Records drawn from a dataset
┌────────
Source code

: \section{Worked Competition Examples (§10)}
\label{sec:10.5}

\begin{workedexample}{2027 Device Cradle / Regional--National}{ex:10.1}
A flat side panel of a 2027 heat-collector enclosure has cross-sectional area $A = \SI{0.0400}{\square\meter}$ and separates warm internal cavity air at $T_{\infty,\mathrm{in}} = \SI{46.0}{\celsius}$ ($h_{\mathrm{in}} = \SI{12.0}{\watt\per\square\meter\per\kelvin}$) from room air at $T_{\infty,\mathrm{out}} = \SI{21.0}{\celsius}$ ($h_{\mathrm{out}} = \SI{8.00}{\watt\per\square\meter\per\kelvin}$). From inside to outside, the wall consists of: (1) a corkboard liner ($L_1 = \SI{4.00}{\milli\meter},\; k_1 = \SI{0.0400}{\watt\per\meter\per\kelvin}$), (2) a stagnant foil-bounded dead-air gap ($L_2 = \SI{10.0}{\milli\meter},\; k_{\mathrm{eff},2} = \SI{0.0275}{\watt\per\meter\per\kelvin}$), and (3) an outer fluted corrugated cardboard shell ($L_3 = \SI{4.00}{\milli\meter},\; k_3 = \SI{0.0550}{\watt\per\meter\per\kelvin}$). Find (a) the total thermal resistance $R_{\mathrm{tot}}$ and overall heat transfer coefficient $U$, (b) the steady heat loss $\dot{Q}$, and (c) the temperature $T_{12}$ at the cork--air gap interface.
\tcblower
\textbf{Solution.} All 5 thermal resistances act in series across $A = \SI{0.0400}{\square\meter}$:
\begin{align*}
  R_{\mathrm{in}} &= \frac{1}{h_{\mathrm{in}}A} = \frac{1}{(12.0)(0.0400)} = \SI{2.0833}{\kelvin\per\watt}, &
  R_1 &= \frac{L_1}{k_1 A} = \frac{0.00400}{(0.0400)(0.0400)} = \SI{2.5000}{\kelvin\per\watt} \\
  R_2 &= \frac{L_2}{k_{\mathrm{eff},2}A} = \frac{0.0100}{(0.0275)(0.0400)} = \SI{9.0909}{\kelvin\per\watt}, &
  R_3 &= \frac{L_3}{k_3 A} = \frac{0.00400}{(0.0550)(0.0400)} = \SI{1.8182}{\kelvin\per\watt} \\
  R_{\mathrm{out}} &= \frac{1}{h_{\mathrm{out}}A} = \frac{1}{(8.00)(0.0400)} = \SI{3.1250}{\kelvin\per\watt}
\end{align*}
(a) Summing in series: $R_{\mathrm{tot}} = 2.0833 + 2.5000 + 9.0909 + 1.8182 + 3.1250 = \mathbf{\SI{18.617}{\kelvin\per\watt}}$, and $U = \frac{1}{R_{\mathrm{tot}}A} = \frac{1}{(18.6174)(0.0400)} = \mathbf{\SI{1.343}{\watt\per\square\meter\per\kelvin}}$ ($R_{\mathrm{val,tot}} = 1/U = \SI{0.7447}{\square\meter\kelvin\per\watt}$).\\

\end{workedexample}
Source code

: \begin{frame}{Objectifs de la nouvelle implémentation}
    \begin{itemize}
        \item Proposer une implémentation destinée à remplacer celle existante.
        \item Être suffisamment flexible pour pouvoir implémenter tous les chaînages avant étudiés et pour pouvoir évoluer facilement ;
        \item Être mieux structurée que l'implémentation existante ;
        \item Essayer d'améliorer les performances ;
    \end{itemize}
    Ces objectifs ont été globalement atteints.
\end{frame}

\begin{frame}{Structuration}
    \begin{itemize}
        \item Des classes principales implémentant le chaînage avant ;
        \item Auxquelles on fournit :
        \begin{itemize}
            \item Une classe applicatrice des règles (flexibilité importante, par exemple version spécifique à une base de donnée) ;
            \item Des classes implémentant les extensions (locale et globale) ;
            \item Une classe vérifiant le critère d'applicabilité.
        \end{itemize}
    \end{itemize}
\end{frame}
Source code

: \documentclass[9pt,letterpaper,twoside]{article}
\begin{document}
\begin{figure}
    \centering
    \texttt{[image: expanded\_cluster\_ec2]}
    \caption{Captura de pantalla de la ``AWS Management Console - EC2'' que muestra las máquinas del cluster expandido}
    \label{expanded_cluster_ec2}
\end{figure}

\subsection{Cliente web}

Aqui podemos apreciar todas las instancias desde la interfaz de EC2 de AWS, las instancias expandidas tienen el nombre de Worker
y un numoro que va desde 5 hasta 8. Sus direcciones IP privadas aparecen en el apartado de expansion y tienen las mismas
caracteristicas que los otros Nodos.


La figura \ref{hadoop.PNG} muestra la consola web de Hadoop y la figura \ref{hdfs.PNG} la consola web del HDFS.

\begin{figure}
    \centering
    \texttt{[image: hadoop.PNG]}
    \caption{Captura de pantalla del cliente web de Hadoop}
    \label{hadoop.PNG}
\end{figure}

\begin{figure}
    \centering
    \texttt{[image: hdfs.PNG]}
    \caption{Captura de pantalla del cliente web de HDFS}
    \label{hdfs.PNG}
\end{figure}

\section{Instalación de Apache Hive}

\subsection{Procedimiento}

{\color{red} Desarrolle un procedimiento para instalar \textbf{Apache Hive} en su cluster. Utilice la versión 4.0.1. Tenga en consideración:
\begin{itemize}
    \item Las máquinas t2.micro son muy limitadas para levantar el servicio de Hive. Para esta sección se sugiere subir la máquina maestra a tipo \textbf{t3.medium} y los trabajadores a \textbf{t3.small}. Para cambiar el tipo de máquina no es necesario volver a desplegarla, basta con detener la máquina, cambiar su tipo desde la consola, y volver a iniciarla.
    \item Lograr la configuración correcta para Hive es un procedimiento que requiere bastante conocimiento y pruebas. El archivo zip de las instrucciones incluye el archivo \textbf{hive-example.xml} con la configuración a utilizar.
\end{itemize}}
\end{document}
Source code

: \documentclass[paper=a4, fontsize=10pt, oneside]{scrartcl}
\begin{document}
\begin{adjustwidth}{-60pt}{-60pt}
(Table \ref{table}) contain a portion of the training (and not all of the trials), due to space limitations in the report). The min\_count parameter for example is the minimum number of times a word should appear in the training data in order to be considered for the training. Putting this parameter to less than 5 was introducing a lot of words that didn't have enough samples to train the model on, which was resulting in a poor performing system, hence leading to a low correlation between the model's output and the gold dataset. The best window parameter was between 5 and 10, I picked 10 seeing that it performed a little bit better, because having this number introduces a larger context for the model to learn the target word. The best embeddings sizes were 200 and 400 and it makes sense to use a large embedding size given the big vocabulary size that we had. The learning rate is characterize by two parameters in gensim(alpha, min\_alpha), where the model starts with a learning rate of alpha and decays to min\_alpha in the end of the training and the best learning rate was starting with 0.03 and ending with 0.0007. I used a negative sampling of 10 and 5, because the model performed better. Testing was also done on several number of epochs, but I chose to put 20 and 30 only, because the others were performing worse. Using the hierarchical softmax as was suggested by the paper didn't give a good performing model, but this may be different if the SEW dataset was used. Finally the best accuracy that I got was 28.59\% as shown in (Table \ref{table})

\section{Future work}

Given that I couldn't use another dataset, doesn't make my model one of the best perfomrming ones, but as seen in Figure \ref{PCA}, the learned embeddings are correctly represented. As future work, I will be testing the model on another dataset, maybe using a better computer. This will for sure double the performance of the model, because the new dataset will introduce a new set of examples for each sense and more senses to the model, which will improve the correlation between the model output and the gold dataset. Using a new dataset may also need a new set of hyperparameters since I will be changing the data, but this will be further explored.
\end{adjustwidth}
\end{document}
└────────
(Assignment): The response should consist of the entries above, retyped exactly.

(Task response):
Source code

: \section{Worked Competition Examples (§10)}
\label{sec:10.5}

\begin{workedexample}{2027 Device Cradle / Regional--National}{ex:10.1}
A flat side panel of a 2027 heat-collector enclosure has cross-sectional area $A = \SI{0.0400}{\square\meter}$ and separates warm internal cavity air at $T_{\infty,\mathrm{in}} = \SI{46.0}{\celsius}$ ($h_{\mathrm{in}} = \SI{12.0}{\watt\per\square\meter\per\kelvin}$) from room air at $T_{\infty,\mathrm{out}} = \SI{21.0}{\celsius}$ ($h_{\mathrm{out}} = \SI{8.00}{\watt\per\square\meter\per\kelvin}$). From inside to outside, the wall consists of: (1) a corkboard liner ($L_1 = \SI{4.00}{\milli\meter},\; k_1 = \SI{0.0400}{\watt\per\meter\per\kelvin}$), (2) a stagnant foil-bounded dead-air gap ($L_2 = \SI{10.0}{\milli\meter},\; k_{\mathrm{eff},2} = \SI{0.0275}{\watt\per\meter\per\kelvin}$), and (3) an outer fluted corrugated cardboard shell ($L_3 = \SI{4.00}{\milli\meter},\; k_3 = \SI{0.0550}{\watt\per\meter\per\kelvin}$). Find (a) the total thermal resistance $R_{\mathrm{tot}}$ and overall heat transfer coefficient $U$, (b) the steady heat loss $\dot{Q}$, and (c) the temperature $T_{12}$ at the cork--air gap interface.
\tcblower
\textbf{Solution.} All 5 thermal resistances act in series across $A = \SI{0.0400}{\square\meter}$:
\begin{align*}
  R_{\mathrm{in}} &= \frac{1}{h_{\mathrm{in}}A} = \frac{1}{(12.0)(0.0400)} = \SI{2.0833}{\kelvin\per\watt}, &
  R_1 &= \frac{L_1}{k_1 A} = \frac{0.00400}{(0.0400)(0.0400)} = \SI{2.5000}{\kelvin\per\watt} \\
  R_2 &= \frac{L_2}{k_{\mathrm{eff},2}A} = \frac{0.0100}{(0.0275)(0.0400)} = \SI{9.0909}{\kelvin\per\watt}, &
  R_3 &= \frac{L_3}{k_3 A} = \frac{0.00400}{(0.0550)(0.0400)} = \SI{1.8182}{\kelvin\per\watt} \\
  R_{\mathrm{out}} &= \frac{1}{h_{\mathrm{out}}A} = \frac{1}{(8.00)(0.0400)} = \SI{3.1250}{\kelvin\per\watt}
\end{align*}
(a) Summing in series: $R_{\mathrm{tot}} = 2.0833 + 2.5000 + 9.0909 + 1.8182 + 3.1250 = \mathbf{\SI{18.617}{\kelvin\per\watt}}$, and $U = \frac{1}{R_{\mathrm{tot}}A} = \frac{1}{(18.6174)(0.0400)} = \mathbf{\SI{1.343}{\watt\per\square\meter\per\kelvin}}$ ($R_{\mathrm{val,tot}} = 1/U = \SI{0.7447}{\square\meter\kelvin\per\watt}$).\\

\end{workedexample}
Source code

: \begin{frame}{Objectifs de la nouvelle implémentation}
    \begin{itemize}
        \item Proposer une implémentation destinée à remplacer celle existante.
        \item Être suffisamment flexible pour pouvoir implémenter tous les chaînages avant étudiés et pour pouvoir évoluer facilement ;
        \item Être mieux structurée que l'implémentation existante ;
        \item Essayer d'améliorer les performances ;
    \end{itemize}
    Ces objectifs ont été globalement atteints.
\end{frame}

\begin{frame}{Structuration}
    \begin{itemize}
        \item Des classes principales implémentant le chaînage avant ;
        \item Auxquelles on fournit :
        \begin{itemize}
            \item Une classe applicatrice des règles (flexibilité importante, par exemple version spécifique à une base de donnée) ;
            \item Des classes implémentant les extensions (locale et globale) ;
            \item Une classe vérifiant le critère d'applicabilité.
        \end{itemize}
    \end{itemize}
\end{frame}
Source code

: \documentclass[9pt,letterpaper,twoside]{article}
\begin{document}
\begin{figure}
    \centering
    \texttt{[image: expanded\_cluster\_ec2]}
    \caption{Captura de pantalla de la ``AWS Management Console - EC2'' que muestra las máquinas del cluster expandido}
    \label{expanded_cluster_ec2}
\end{figure}

\subsection{Cliente web}

Aqui podemos apreciar todas las instancias desde la interfaz de EC2 de AWS, las instancias expandidas tienen el nombre de Worker
y un numoro que va desde 5 hasta 8. Sus direcciones IP privadas aparecen en el apartado de expansion y tienen las mismas
caracteristicas que los otros Nodos.


La figura \ref{hadoop.PNG} muestra la consola web de Hadoop y la figura \ref{hdfs.PNG} la consola web del HDFS.

\begin{figure}
    \centering
    \texttt{[image: hadoop.PNG]}
    \caption{Captura de pantalla del cliente web de Hadoop}
    \label{hadoop.PNG}
\end{figure}

\begin{figure}
    \centering
    \texttt{[image: hdfs.PNG]}
    \caption{Captura de pantalla del cliente web de HDFS}
    \label{hdfs.PNG}
\end{figure}

\section{Instalación de Apache Hive}

\subsection{Procedimiento}

{\color{red} Desarrolle un procedimiento para instalar \textbf{Apache Hive} en su cluster. Utilice la versión 4.0.1. Tenga en consideración:
\begin{itemize}
    \item Las máquinas t2.micro son muy limitadas para levantar el servicio de Hive. Para esta sección se sugiere subir la máquina maestra a tipo \textbf{t3.medium} y los trabajadores a \textbf{t3.small}. Para cambiar el tipo de máquina no es necesario volver a desplegarla, basta con detener la máquina, cambiar su tipo desde la consola, y volver a iniciarla.
    \item Lograr la configuración correcta para Hive es un procedimiento que requiere bastante conocimiento y pruebas. El archivo zip de las instrucciones incluye el archivo \textbf{hive-example.xml} con la configuración a utilizar.
\end{itemize}}
\end{document}
Source code

: \documentclass[paper=a4, fontsize=10pt, oneside]{scrartcl}
\begin{document}
\begin{adjustwidth}{-60pt}{-60pt}
(Table \ref{table}) contain a portion of the training (and not all of the trials), due to space limitations in the report). The min\_count parameter for example is the minimum number of times a word should appear in the training data in order to be considered for the training. Putting this parameter to less than 5 was introducing a lot of words that didn't have enough samples to train the model on, which was resulting in a poor performing system, hence leading to a low correlation between the model's output and the gold dataset. The best window parameter was between 5 and 10, I picked 10 seeing that it performed a little bit better, because having this number introduces a larger context for the model to learn the target word. The best embeddings sizes were 200 and 400 and it makes sense to use a large embedding size given the big vocabulary size that we had. The learning rate is characterize by two parameters in gensim(alpha, min\_alpha), where the model starts with a learning rate of alpha and decays to min\_alpha in the end of the training and the best learning rate was starting with 0.03 and ending with 0.0007. I used a negative sampling of 10 and 5, because the model performed better. Testing was also done on several number of epochs, but I chose to put 20 and 30 only, because the others were performing worse. Using the hierarchical softmax as was suggested by the paper didn't give a good performing model, but this may be different if the SEW dataset was used. Finally the best accuracy that I got was 28.59\% as shown in (Table \ref{table})

\section{Future work}

Given that I couldn't use another dataset, doesn't make my model one of the best perfomrming ones, but as seen in Figure \ref{PCA}, the learned embeddings are correctly represented. As future work, I will be testing the model on another dataset, maybe using a better computer. This will for sure double the performance of the model, because the new dataset will introduce a new set of examples for each sense and more senses to the model, which will improve the correlation between the model output and the gold dataset. Using a new dataset may also need a new set of hyperparameters since I will be changing the data, but this will be further explored.
\end{adjustwidth}
\end{document}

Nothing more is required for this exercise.